> _SOURCE DATA_:

• • • • •

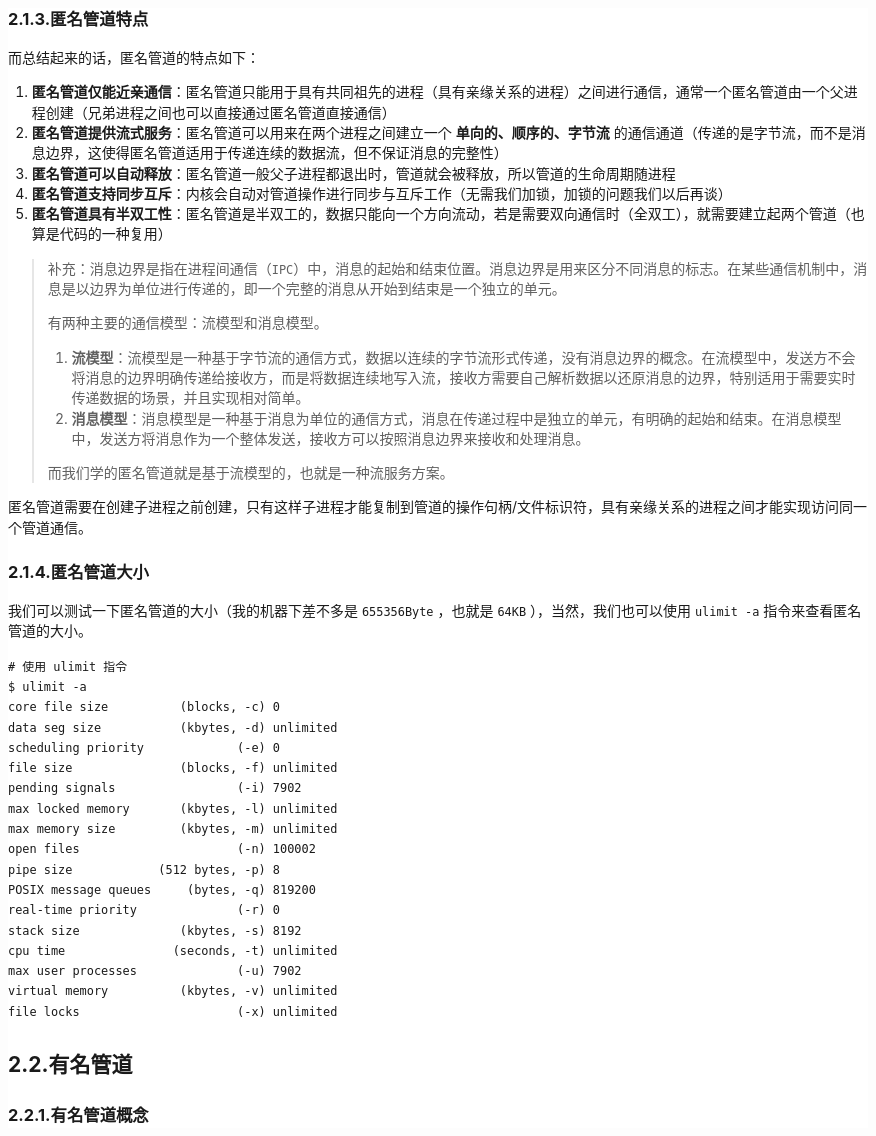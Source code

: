### 2.1.3.匿名管道特点

而总结起来的话，匿名管道的特点如下：

1.   **匿名管道仅能近亲通信**：匿名管道只能用于具有共同祖先的进程（具有亲缘关系的进程）之间进行通信，通常一个匿名管道由一个父进程创建（兄弟进程之间也可以直接通过匿名管道直接通信）
2.   **匿名管道提供流式服务**：匿名管道可以用来在两个进程之间建立一个 **单向的、顺序的、字节流** 的通信通道（传递的是字节流，而不是消息边界，这使得匿名管道适用于传递连续的数据流，但不保证消息的完整性）
3.   **匿名管道可以自动释放**：匿名管道一般父子进程都退出时，管道就会被释放，所以管道的生命周期随进程
4.   **匿名管道支持同步互斥**：内核会自动对管道操作进行同步与互斥工作（无需我们加锁，加锁的问题我们以后再谈）
5.   **匿名管道具有半双工性**：匿名管道是半双工的，数据只能向一个方向流动，若是需要双向通信时（全双工），就需要建立起两个管道（也算是代码的一种复用）

>   补充：消息边界是指在进程间通信（`IPC`）中，消息的起始和结束位置。消息边界是用来区分不同消息的标志。在某些通信机制中，消息是以边界为单位进行传递的，即一个完整的消息从开始到结束是一个独立的单元。
>
>   有两种主要的通信模型：流模型和消息模型。
>
>   1.  **流模型**：流模型是一种基于字节流的通信方式，数据以连续的字节流形式传递，没有消息边界的概念。在流模型中，发送方不会将消息的边界明确传递给接收方，而是将数据连续地写入流，接收方需要自己解析数据以还原消息的边界，特别适用于需要实时传递数据的场景，并且实现相对简单。
>   2.  **消息模型**：消息模型是一种基于消息为单位的通信方式，消息在传递过程中是独立的单元，有明确的起始和结束。在消息模型中，发送方将消息作为一个整体发送，接收方可以按照消息边界来接收和处理消息。
>
>   而我们学的匿名管道就是基于流模型的，也就是一种流服务方案。

匿名管道需要在创建子进程之前创建，只有这样子进程才能复制到管道的操作句柄/文件标识符，具有亲缘关系的进程之间才能实现访问同一个管道通信。

### 2.1.4.匿名管道大小

我们可以测试一下匿名管道的大小（我的机器下差不多是 `655356Byte` ，也就是 `64KB` ），当然，我们也可以使用 `ulimit -a` 指令来查看匿名管道的大小。

```shell
# 使用 ulimit 指令
$ ulimit -a
core file size          (blocks, -c) 0
data seg size           (kbytes, -d) unlimited
scheduling priority             (-e) 0
file size               (blocks, -f) unlimited
pending signals                 (-i) 7902
max locked memory       (kbytes, -l) unlimited
max memory size         (kbytes, -m) unlimited
open files                      (-n) 100002
pipe size            (512 bytes, -p) 8
POSIX message queues     (bytes, -q) 819200
real-time priority              (-r) 0
stack size              (kbytes, -s) 8192
cpu time               (seconds, -t) unlimited
max user processes              (-u) 7902
virtual memory          (kbytes, -v) unlimited
file locks                      (-x) unlimited
```

## 2.2.有名管道

### 2.2.1.有名管道概念
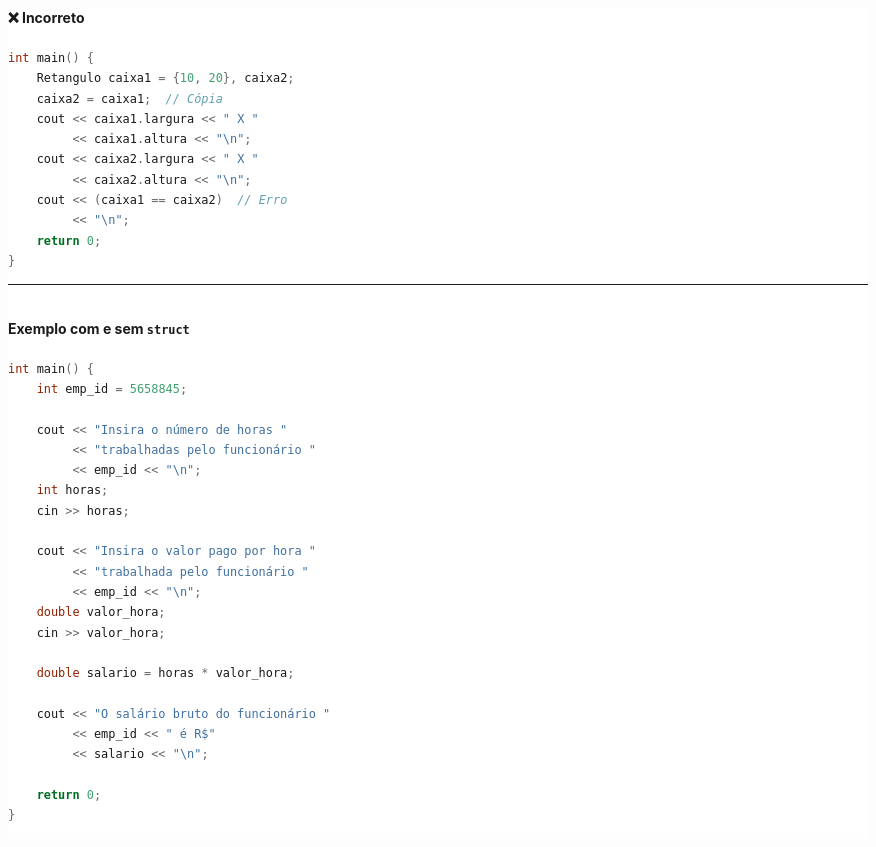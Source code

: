 #### ❌ Incorreto

```cpp
int main() {
    Retangulo caixa1 = {10, 20}, caixa2;
    caixa2 = caixa1;  // Cópia
    cout << caixa1.largura << " X "
         << caixa1.altura << "\n";
    cout << caixa2.largura << " X "
         << caixa2.altura << "\n";
    cout << (caixa1 == caixa2)  // Erro
         << "\n"; 
    return 0;
}
```

</div>
</div>

---

<div class="columns">
<div>


#### Exemplo com e sem `struct`


```cpp
int main() {
    int emp_id = 5658845;

    cout << "Insira o número de horas "
         << "trabalhadas pelo funcionário "
         << emp_id << "\n";
    int horas;
    cin >> horas;

    cout << "Insira o valor pago por hora "
         << "trabalhada pelo funcionário "
         << emp_id << "\n";
    double valor_hora;
    cin >> valor_hora;

    double salario = horas * valor_hora;

    cout << "O salário bruto do funcionário "
         << emp_id << " é R$"
         << salario << "\n";

    return 0;
}
```

</div>
<div>
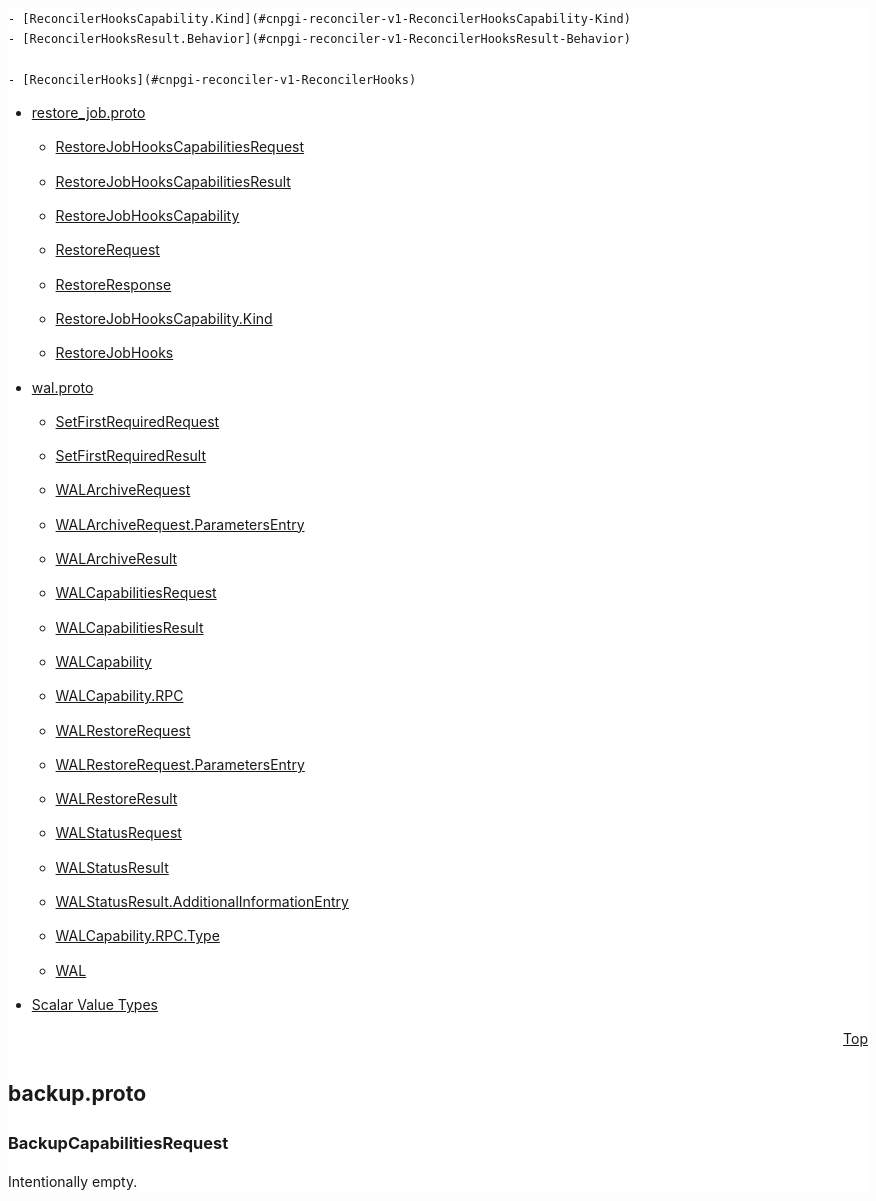     - [ReconcilerHooksCapability.Kind](#cnpgi-reconciler-v1-ReconcilerHooksCapability-Kind)
    - [ReconcilerHooksResult.Behavior](#cnpgi-reconciler-v1-ReconcilerHooksResult-Behavior)
  
    - [ReconcilerHooks](#cnpgi-reconciler-v1-ReconcilerHooks)
  
- [restore_job.proto](#restore_job-proto)
    - [RestoreJobHooksCapabilitiesRequest](#cnpgi-wal-v1-RestoreJobHooksCapabilitiesRequest)
    - [RestoreJobHooksCapabilitiesResult](#cnpgi-wal-v1-RestoreJobHooksCapabilitiesResult)
    - [RestoreJobHooksCapability](#cnpgi-wal-v1-RestoreJobHooksCapability)
    - [RestoreRequest](#cnpgi-wal-v1-RestoreRequest)
    - [RestoreResponse](#cnpgi-wal-v1-RestoreResponse)
  
    - [RestoreJobHooksCapability.Kind](#cnpgi-wal-v1-RestoreJobHooksCapability-Kind)
  
    - [RestoreJobHooks](#cnpgi-wal-v1-RestoreJobHooks)
  
- [wal.proto](#wal-proto)
    - [SetFirstRequiredRequest](#cnpgi-wal-v1-SetFirstRequiredRequest)
    - [SetFirstRequiredResult](#cnpgi-wal-v1-SetFirstRequiredResult)
    - [WALArchiveRequest](#cnpgi-wal-v1-WALArchiveRequest)
    - [WALArchiveRequest.ParametersEntry](#cnpgi-wal-v1-WALArchiveRequest-ParametersEntry)
    - [WALArchiveResult](#cnpgi-wal-v1-WALArchiveResult)
    - [WALCapabilitiesRequest](#cnpgi-wal-v1-WALCapabilitiesRequest)
    - [WALCapabilitiesResult](#cnpgi-wal-v1-WALCapabilitiesResult)
    - [WALCapability](#cnpgi-wal-v1-WALCapability)
    - [WALCapability.RPC](#cnpgi-wal-v1-WALCapability-RPC)
    - [WALRestoreRequest](#cnpgi-wal-v1-WALRestoreRequest)
    - [WALRestoreRequest.ParametersEntry](#cnpgi-wal-v1-WALRestoreRequest-ParametersEntry)
    - [WALRestoreResult](#cnpgi-wal-v1-WALRestoreResult)
    - [WALStatusRequest](#cnpgi-wal-v1-WALStatusRequest)
    - [WALStatusResult](#cnpgi-wal-v1-WALStatusResult)
    - [WALStatusResult.AdditionalInformationEntry](#cnpgi-wal-v1-WALStatusResult-AdditionalInformationEntry)
  
    - [WALCapability.RPC.Type](#cnpgi-wal-v1-WALCapability-RPC-Type)
  
    - [WAL](#cnpgi-wal-v1-WAL)
  
- [Scalar Value Types](#scalar-value-types)



<a name="backup-proto"></a>
<p align="right"><a href="#top">Top</a></p>

## backup.proto



<a name="cnpgi-backup-v1-BackupCapabilitiesRequest"></a>

### BackupCapabilitiesRequest
Intentionally empty.





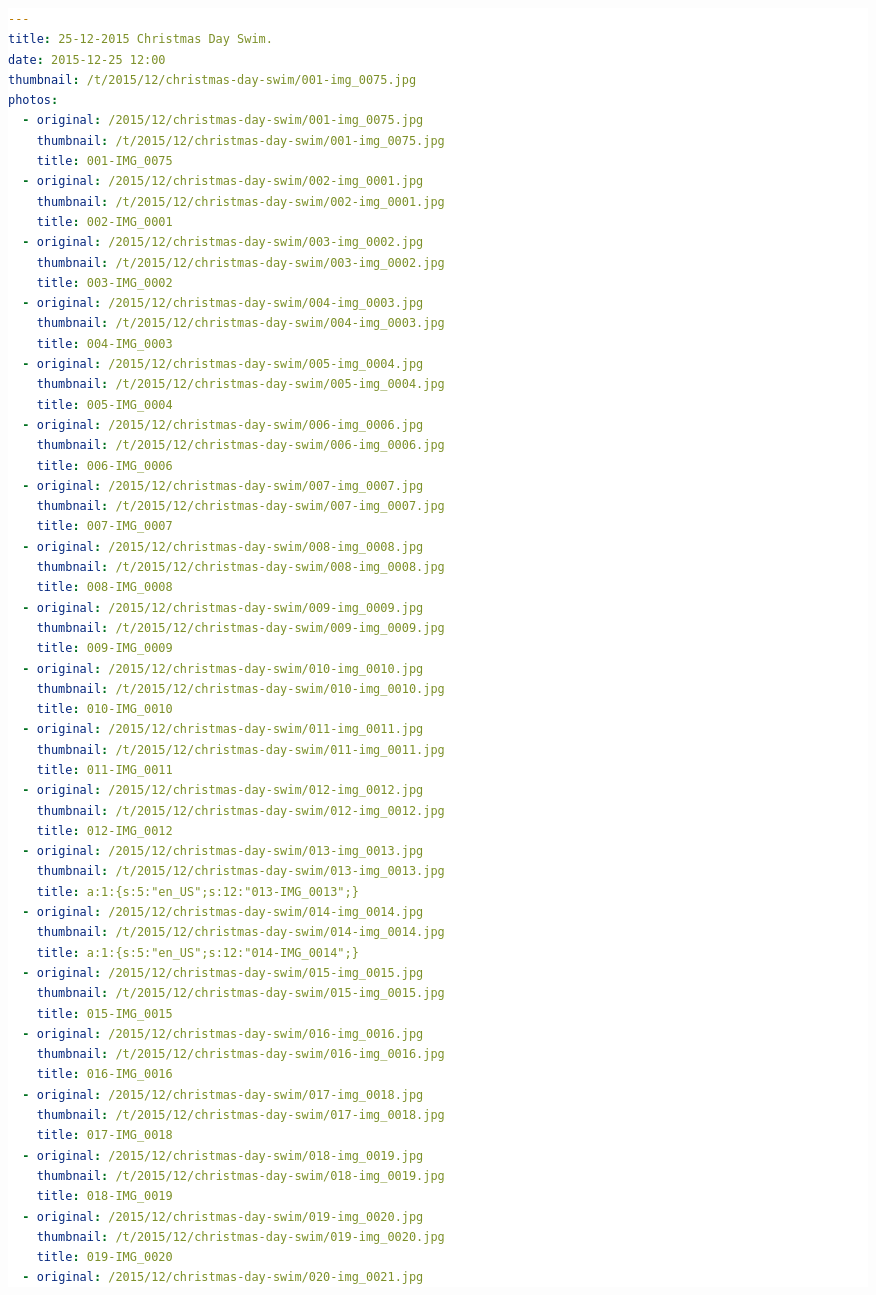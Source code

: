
```yaml
---
title: 25-12-2015 Christmas Day Swim.
date: 2015-12-25 12:00
thumbnail: /t/2015/12/christmas-day-swim/001-img_0075.jpg
photos:
  - original: /2015/12/christmas-day-swim/001-img_0075.jpg
    thumbnail: /t/2015/12/christmas-day-swim/001-img_0075.jpg
    title: 001-IMG_0075
  - original: /2015/12/christmas-day-swim/002-img_0001.jpg
    thumbnail: /t/2015/12/christmas-day-swim/002-img_0001.jpg
    title: 002-IMG_0001
  - original: /2015/12/christmas-day-swim/003-img_0002.jpg
    thumbnail: /t/2015/12/christmas-day-swim/003-img_0002.jpg
    title: 003-IMG_0002
  - original: /2015/12/christmas-day-swim/004-img_0003.jpg
    thumbnail: /t/2015/12/christmas-day-swim/004-img_0003.jpg
    title: 004-IMG_0003
  - original: /2015/12/christmas-day-swim/005-img_0004.jpg
    thumbnail: /t/2015/12/christmas-day-swim/005-img_0004.jpg
    title: 005-IMG_0004
  - original: /2015/12/christmas-day-swim/006-img_0006.jpg
    thumbnail: /t/2015/12/christmas-day-swim/006-img_0006.jpg
    title: 006-IMG_0006
  - original: /2015/12/christmas-day-swim/007-img_0007.jpg
    thumbnail: /t/2015/12/christmas-day-swim/007-img_0007.jpg
    title: 007-IMG_0007
  - original: /2015/12/christmas-day-swim/008-img_0008.jpg
    thumbnail: /t/2015/12/christmas-day-swim/008-img_0008.jpg
    title: 008-IMG_0008
  - original: /2015/12/christmas-day-swim/009-img_0009.jpg
    thumbnail: /t/2015/12/christmas-day-swim/009-img_0009.jpg
    title: 009-IMG_0009
  - original: /2015/12/christmas-day-swim/010-img_0010.jpg
    thumbnail: /t/2015/12/christmas-day-swim/010-img_0010.jpg
    title: 010-IMG_0010
  - original: /2015/12/christmas-day-swim/011-img_0011.jpg
    thumbnail: /t/2015/12/christmas-day-swim/011-img_0011.jpg
    title: 011-IMG_0011
  - original: /2015/12/christmas-day-swim/012-img_0012.jpg
    thumbnail: /t/2015/12/christmas-day-swim/012-img_0012.jpg
    title: 012-IMG_0012
  - original: /2015/12/christmas-day-swim/013-img_0013.jpg
    thumbnail: /t/2015/12/christmas-day-swim/013-img_0013.jpg
    title: a:1:{s:5:"en_US";s:12:"013-IMG_0013";}
  - original: /2015/12/christmas-day-swim/014-img_0014.jpg
    thumbnail: /t/2015/12/christmas-day-swim/014-img_0014.jpg
    title: a:1:{s:5:"en_US";s:12:"014-IMG_0014";}
  - original: /2015/12/christmas-day-swim/015-img_0015.jpg
    thumbnail: /t/2015/12/christmas-day-swim/015-img_0015.jpg
    title: 015-IMG_0015
  - original: /2015/12/christmas-day-swim/016-img_0016.jpg
    thumbnail: /t/2015/12/christmas-day-swim/016-img_0016.jpg
    title: 016-IMG_0016
  - original: /2015/12/christmas-day-swim/017-img_0018.jpg
    thumbnail: /t/2015/12/christmas-day-swim/017-img_0018.jpg
    title: 017-IMG_0018
  - original: /2015/12/christmas-day-swim/018-img_0019.jpg
    thumbnail: /t/2015/12/christmas-day-swim/018-img_0019.jpg
    title: 018-IMG_0019
  - original: /2015/12/christmas-day-swim/019-img_0020.jpg
    thumbnail: /t/2015/12/christmas-day-swim/019-img_0020.jpg
    title: 019-IMG_0020
  - original: /2015/12/christmas-day-swim/020-img_0021.jpg
```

• • • • •

Extract every line above containing the word "RestoreJobHooksCapability".

> _RESULT_:
    - [RestoreJobHooksCapability](#cnpgi-wal-v1-RestoreJobHooksCapability)
    - [RestoreJobHooksCapability.Kind](#cnpgi-wal-v1-RestoreJobHooksCapability-Kind)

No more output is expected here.